*** Data for this task ***

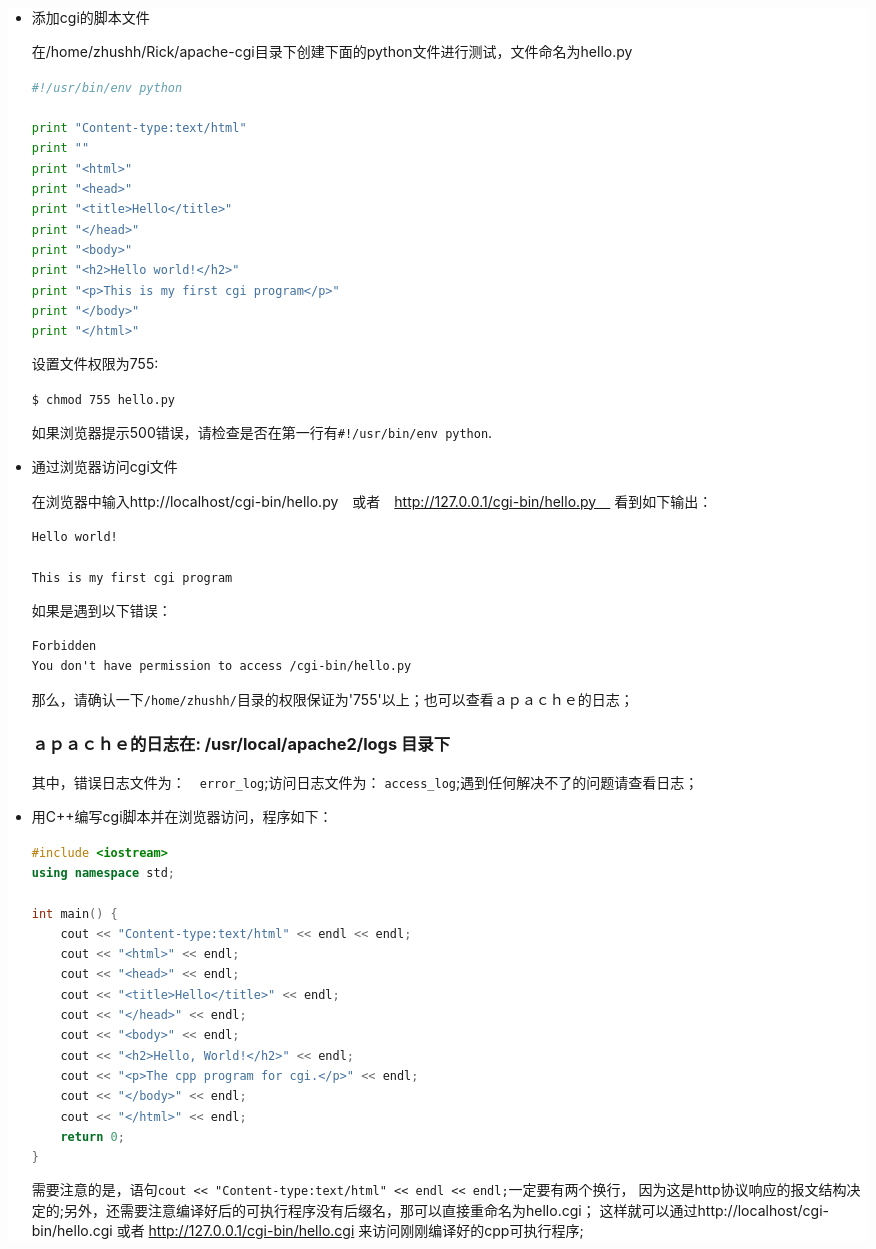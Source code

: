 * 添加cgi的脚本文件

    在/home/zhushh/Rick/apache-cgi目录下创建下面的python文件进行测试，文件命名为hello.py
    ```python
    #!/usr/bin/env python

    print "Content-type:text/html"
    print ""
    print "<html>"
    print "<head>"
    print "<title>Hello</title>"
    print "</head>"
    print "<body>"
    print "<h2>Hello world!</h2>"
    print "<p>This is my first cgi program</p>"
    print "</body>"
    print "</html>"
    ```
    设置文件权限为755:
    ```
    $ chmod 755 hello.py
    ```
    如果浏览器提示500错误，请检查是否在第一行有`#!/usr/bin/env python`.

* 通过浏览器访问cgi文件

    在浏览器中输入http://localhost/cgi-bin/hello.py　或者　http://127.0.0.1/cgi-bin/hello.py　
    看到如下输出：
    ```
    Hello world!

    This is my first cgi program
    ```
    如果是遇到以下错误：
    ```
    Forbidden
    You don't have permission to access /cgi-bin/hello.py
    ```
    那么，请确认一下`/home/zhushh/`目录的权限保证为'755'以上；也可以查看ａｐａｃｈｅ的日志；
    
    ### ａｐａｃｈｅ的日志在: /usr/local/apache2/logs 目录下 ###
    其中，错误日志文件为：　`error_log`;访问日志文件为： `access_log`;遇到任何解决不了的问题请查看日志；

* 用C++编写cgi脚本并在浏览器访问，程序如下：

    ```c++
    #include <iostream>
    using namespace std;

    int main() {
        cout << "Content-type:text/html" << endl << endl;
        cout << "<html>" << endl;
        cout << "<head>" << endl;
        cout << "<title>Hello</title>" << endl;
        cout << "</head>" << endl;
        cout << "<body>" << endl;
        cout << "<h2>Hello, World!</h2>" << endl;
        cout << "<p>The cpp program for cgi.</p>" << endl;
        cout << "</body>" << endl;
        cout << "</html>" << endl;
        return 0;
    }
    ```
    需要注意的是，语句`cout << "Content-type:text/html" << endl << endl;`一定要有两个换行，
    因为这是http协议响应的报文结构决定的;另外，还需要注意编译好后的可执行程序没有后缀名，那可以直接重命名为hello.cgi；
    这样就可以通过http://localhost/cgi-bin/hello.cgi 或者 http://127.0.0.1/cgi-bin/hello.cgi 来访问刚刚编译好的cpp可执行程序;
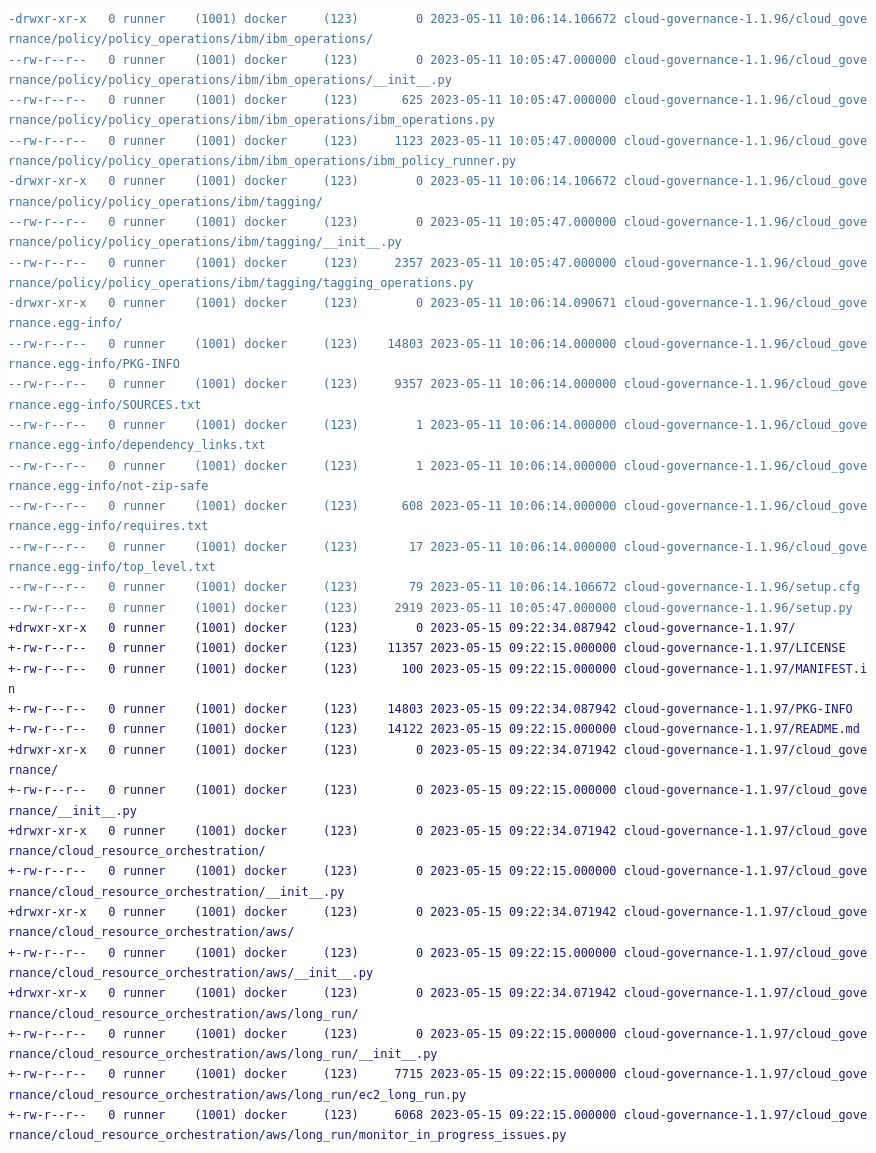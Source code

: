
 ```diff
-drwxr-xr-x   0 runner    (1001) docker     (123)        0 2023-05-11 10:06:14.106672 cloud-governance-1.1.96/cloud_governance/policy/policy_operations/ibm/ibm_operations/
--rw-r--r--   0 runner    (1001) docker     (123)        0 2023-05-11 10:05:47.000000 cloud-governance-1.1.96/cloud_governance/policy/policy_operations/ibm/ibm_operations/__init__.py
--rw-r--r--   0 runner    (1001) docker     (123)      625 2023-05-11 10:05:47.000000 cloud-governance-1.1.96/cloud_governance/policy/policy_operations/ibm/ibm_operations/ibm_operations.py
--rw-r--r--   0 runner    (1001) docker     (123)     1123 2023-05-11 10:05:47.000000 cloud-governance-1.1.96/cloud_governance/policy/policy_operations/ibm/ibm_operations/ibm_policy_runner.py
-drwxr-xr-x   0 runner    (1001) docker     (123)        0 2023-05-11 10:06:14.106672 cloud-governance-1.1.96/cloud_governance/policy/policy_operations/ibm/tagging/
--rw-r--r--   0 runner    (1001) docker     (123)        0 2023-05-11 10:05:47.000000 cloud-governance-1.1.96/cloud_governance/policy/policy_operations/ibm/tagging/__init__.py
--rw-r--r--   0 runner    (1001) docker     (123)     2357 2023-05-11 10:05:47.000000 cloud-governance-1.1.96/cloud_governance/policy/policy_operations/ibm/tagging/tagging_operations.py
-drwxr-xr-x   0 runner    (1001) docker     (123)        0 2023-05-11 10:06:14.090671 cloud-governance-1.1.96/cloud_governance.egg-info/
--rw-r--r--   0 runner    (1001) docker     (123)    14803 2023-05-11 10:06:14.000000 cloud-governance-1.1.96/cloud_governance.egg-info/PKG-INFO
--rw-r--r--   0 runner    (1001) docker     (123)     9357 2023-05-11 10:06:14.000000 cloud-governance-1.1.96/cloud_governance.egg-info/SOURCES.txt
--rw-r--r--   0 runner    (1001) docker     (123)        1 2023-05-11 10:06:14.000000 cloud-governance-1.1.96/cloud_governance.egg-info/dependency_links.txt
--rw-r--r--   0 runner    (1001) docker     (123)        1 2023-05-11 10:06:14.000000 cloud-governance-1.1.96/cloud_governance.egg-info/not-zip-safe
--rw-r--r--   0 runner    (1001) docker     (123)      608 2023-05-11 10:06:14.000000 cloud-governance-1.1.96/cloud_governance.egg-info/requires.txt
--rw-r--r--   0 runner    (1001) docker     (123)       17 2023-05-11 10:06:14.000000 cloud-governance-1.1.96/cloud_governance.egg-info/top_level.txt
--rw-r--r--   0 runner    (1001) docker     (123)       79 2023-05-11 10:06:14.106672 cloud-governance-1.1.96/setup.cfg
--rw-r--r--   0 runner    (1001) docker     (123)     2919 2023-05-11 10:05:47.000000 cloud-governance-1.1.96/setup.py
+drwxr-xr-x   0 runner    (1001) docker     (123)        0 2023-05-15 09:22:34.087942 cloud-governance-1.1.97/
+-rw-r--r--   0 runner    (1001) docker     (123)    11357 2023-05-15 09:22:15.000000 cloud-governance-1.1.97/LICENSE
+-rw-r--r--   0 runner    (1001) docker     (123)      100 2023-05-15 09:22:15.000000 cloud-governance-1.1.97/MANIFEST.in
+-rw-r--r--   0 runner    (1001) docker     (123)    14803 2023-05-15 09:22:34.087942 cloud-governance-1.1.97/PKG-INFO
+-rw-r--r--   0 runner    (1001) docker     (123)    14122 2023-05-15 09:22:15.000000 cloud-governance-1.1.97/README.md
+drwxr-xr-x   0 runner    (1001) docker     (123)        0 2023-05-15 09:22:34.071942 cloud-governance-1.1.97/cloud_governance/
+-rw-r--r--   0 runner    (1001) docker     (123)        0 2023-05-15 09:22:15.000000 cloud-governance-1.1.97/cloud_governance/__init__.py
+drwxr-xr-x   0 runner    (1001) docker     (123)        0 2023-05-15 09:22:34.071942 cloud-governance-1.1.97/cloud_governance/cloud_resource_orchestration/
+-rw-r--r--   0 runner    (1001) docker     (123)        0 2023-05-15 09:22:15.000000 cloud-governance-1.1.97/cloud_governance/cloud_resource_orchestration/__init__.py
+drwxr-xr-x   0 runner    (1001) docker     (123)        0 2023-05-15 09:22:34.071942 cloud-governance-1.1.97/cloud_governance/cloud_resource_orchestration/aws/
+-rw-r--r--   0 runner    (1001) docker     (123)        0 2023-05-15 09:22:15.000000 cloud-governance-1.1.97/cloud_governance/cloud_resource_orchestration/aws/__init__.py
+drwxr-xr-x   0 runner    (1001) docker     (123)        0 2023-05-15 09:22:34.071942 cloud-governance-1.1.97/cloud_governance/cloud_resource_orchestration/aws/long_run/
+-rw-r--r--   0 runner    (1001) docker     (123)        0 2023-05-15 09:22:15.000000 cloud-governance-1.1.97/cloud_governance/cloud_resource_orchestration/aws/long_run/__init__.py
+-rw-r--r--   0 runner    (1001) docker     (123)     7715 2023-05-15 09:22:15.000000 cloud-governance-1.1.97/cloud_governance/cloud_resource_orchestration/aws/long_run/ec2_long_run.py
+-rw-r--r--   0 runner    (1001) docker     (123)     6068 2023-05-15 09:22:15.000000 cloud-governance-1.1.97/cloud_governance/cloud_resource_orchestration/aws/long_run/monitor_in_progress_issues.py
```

***

What is the number of lines above that contain "title"? Reply with that number only.

2